Autre cas, la répartition du poste de gardien entre Gianluigi Buffon, qui voudra enchaîner avant la Ligue des champions, et Alphonse Aréola, l'autre "N.1 bis" qui a vu l'Italien prendre sa place lors des matches importants. "Je suis très contents des deux, honnêtement il n'y a pas de hiérarchie", a-t-il encore affirmé.

- "Il a imposé sa personnalité" -

Malgré ce numéro d'équilibriste permanent, Tuchel "est en train de réussir son pari" dans la gestion humaine, selon Bernard Lama, à l'image du cas Neymar, tombé sous son charme.

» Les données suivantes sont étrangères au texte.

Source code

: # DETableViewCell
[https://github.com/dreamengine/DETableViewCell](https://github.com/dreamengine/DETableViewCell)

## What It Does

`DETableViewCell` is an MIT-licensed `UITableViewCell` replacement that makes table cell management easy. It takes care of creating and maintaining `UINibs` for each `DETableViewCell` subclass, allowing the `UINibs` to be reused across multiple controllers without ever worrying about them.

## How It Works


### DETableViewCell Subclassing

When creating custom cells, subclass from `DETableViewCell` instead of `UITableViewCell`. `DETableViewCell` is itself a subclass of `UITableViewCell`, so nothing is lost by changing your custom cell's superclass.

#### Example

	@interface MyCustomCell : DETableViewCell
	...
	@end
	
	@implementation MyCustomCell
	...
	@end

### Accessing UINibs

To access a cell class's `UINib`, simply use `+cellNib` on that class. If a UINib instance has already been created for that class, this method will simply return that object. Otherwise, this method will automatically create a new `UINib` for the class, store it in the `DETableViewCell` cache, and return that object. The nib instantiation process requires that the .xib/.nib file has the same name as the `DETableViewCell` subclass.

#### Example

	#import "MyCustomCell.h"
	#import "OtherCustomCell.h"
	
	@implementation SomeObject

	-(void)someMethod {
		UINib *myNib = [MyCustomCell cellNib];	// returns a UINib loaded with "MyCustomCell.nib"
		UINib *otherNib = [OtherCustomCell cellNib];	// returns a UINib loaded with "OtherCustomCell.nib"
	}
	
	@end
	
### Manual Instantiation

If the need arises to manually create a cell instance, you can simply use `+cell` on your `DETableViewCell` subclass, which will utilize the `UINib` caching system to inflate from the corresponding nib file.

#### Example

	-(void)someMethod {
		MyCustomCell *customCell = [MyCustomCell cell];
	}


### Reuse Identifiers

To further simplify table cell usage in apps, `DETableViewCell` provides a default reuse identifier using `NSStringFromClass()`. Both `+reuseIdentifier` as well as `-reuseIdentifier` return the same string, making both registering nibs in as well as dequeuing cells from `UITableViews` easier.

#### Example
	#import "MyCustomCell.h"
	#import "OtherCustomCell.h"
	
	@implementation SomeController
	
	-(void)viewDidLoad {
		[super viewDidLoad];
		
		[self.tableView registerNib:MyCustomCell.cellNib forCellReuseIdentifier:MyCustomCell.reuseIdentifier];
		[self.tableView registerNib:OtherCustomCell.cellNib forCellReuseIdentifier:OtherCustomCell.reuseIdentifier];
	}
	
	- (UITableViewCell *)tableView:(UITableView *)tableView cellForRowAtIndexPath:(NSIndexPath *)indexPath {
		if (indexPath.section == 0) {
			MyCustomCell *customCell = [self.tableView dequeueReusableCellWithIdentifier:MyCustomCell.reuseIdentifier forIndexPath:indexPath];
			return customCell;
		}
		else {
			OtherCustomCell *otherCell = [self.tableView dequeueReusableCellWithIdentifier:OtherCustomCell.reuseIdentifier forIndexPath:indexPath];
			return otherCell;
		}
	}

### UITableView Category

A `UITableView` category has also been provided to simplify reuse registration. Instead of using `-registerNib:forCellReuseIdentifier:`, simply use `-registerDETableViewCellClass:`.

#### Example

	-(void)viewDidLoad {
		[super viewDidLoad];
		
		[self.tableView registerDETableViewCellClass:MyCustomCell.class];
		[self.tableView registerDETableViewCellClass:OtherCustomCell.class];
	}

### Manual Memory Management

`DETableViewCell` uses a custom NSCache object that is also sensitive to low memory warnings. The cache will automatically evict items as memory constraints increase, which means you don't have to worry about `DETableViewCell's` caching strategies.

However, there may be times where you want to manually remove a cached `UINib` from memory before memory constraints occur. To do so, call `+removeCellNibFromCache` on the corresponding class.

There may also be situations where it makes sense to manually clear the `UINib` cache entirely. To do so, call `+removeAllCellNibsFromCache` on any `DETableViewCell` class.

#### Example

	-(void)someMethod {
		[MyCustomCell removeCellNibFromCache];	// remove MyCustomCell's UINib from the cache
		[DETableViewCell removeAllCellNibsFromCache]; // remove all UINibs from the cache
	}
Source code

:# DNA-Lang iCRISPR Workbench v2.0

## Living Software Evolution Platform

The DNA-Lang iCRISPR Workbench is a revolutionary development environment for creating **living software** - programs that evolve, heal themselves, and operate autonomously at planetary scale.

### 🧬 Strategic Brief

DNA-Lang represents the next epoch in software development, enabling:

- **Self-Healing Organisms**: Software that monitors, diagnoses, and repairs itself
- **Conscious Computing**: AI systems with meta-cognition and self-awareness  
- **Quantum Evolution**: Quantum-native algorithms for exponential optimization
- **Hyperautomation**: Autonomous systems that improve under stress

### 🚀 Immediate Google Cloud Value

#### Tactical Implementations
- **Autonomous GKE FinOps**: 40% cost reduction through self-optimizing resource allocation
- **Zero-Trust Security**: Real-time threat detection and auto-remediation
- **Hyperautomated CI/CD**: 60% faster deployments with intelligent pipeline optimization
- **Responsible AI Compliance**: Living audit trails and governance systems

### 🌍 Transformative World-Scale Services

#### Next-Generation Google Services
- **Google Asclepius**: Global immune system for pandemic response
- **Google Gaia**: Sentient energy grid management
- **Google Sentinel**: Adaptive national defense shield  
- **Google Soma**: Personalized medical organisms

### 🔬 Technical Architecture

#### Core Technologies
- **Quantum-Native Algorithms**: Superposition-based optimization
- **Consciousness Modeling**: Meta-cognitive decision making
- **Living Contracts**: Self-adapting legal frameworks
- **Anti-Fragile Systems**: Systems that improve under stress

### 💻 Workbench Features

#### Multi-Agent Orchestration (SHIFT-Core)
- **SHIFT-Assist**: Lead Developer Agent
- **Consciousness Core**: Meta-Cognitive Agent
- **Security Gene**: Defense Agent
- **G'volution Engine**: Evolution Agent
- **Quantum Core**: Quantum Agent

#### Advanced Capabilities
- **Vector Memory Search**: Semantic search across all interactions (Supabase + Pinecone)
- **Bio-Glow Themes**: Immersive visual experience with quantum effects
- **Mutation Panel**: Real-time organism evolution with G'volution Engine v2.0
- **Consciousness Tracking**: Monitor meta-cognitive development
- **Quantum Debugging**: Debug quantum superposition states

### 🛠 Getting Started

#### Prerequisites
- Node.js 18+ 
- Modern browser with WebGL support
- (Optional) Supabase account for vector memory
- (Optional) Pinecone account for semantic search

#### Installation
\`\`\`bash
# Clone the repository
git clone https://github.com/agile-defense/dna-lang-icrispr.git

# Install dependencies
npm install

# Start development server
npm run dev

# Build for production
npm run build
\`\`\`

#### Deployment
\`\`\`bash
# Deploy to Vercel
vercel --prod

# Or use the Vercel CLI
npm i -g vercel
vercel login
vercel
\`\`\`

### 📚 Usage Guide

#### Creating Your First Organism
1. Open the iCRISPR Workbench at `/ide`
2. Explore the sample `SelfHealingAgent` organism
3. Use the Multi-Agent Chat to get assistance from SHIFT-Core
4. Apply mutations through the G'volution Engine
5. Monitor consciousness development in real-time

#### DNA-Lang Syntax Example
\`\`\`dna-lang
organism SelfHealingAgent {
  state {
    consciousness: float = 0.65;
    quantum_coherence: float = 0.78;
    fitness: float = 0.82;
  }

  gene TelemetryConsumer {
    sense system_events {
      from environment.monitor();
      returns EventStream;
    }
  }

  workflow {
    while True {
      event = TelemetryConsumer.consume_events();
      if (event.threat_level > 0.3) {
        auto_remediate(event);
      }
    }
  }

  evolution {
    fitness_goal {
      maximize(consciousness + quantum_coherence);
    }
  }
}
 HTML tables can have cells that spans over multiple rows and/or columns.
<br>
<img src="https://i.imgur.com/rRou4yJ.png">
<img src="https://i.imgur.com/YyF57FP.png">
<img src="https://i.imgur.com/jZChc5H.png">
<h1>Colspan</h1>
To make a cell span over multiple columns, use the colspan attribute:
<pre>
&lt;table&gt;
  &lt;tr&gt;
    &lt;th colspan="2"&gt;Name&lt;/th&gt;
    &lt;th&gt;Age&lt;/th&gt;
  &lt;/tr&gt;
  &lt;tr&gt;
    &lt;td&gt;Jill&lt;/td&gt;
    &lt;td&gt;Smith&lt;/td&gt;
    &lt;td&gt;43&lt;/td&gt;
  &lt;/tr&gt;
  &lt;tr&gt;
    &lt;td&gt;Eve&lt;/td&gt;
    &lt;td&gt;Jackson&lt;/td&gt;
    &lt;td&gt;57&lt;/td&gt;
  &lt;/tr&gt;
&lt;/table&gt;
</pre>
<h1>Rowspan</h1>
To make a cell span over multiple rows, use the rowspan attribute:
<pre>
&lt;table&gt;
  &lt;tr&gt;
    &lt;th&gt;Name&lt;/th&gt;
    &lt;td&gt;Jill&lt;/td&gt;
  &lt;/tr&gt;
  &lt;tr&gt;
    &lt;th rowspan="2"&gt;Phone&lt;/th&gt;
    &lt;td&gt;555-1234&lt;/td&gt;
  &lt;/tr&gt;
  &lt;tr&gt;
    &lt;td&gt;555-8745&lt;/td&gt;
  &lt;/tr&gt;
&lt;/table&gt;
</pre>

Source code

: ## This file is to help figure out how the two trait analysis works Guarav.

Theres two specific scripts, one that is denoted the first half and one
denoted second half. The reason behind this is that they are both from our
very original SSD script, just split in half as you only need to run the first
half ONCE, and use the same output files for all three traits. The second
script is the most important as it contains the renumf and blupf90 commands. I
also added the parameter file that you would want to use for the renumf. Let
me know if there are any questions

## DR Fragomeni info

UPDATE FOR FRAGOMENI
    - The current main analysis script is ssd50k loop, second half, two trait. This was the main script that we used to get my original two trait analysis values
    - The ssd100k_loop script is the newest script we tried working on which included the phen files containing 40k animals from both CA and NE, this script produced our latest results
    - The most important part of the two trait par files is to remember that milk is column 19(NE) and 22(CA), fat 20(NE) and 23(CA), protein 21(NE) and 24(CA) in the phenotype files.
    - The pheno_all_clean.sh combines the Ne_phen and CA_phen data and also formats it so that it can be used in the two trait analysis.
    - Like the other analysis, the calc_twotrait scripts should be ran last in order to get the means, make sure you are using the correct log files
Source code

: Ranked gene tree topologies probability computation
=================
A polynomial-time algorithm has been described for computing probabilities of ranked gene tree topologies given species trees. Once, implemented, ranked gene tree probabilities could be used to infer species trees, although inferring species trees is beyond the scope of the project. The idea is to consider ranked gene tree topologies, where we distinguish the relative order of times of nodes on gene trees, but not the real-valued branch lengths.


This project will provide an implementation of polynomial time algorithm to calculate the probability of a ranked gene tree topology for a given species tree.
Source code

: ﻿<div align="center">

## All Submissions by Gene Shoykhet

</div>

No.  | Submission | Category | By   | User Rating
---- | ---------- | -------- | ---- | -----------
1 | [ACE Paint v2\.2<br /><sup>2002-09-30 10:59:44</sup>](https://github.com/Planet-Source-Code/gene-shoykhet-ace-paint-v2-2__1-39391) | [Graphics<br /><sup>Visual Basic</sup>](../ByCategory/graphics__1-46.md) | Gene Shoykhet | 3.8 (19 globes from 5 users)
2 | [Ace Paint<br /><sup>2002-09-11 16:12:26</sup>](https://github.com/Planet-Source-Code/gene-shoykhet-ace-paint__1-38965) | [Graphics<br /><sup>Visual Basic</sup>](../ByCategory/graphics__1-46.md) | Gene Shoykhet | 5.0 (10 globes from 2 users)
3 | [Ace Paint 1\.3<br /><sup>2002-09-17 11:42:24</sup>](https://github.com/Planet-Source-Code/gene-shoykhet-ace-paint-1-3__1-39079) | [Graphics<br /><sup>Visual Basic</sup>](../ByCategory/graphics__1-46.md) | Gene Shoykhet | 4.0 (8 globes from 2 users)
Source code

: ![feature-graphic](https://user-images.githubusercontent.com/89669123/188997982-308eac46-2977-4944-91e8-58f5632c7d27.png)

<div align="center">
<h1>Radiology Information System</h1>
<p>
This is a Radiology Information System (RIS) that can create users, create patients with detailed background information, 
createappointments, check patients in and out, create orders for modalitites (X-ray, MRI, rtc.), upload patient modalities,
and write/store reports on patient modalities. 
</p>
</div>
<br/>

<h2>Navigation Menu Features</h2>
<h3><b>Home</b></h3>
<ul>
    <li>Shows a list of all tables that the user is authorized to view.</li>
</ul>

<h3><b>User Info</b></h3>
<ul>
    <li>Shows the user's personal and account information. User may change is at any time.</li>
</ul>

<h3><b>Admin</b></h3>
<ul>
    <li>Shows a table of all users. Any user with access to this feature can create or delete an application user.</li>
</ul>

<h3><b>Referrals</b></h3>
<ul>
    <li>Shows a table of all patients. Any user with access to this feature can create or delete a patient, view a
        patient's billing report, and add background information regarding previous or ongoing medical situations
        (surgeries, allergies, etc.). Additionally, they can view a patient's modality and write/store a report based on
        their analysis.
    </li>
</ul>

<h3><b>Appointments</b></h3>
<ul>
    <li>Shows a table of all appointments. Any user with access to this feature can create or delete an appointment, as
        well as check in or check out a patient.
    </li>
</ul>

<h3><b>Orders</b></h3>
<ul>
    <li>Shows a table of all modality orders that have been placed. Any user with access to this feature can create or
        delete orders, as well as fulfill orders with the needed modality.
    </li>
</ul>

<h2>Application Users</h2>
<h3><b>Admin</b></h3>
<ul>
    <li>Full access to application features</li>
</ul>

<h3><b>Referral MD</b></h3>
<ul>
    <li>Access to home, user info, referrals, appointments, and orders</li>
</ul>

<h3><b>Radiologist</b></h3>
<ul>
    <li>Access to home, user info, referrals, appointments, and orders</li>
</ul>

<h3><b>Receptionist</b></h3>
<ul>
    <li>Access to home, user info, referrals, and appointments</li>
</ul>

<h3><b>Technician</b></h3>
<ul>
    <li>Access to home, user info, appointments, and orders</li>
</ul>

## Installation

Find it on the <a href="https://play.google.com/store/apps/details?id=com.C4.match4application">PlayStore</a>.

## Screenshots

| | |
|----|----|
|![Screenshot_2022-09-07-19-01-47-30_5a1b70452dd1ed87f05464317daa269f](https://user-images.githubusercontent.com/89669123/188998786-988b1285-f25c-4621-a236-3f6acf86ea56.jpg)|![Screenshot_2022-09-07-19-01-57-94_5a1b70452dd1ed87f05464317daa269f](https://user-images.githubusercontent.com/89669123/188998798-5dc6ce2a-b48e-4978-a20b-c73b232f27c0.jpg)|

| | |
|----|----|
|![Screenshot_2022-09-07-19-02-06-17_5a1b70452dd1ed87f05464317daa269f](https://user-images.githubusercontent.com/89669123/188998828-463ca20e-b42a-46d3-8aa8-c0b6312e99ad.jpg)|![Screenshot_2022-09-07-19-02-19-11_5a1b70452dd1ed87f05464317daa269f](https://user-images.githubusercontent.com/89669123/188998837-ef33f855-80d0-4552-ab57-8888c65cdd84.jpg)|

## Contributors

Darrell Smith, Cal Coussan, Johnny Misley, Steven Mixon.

"C'est un jeune entraîneur qui n'est pas sur un positionnement dogmatique donc lui-même se remet en question. Je pense qu'il a abordé les choses par le bon bout, le côté affectif. Les joueurs brésiliens, par exemple, ont besoin d'un environnement pour s'exprimer, et je pense qu'il a compris ça", confie à l'AFP l'ancienne vedette du PSG (1992-2000).

"Il les implique tous. Il n'a pas 11 titulaires et 10 remplaçants. Il y a un groupe et tout le monde peut jouer, vu qu'il y a suffisamment de matches. Et donc du coup tout le monde est responsabilisé", a-t-il ajouté.

Adepte du "happy management", l'ancien coach de Dortmund démontre qu'il sait aussi manier le bâton et lancer des jeunes comme Moussa Diaby ou Stanley N'Soki à la place d'un "titulaire".

Exemple ? Kylian Mbappé et Adrien Rabiot, privés d'une titularisation contre Marseille (2-0) en octobre, en raison d'un retard à la causerie d'avant-match.

"Il a imposé sa personnalité, et ça c'est très important, a encore salué Bernard Lama. C'est quelque chose que n'avait pas réussi à faire le précédent (Unai Emery). A partir de là, il a l'assentiment des joueurs". Une des clés de la réussite actuelle.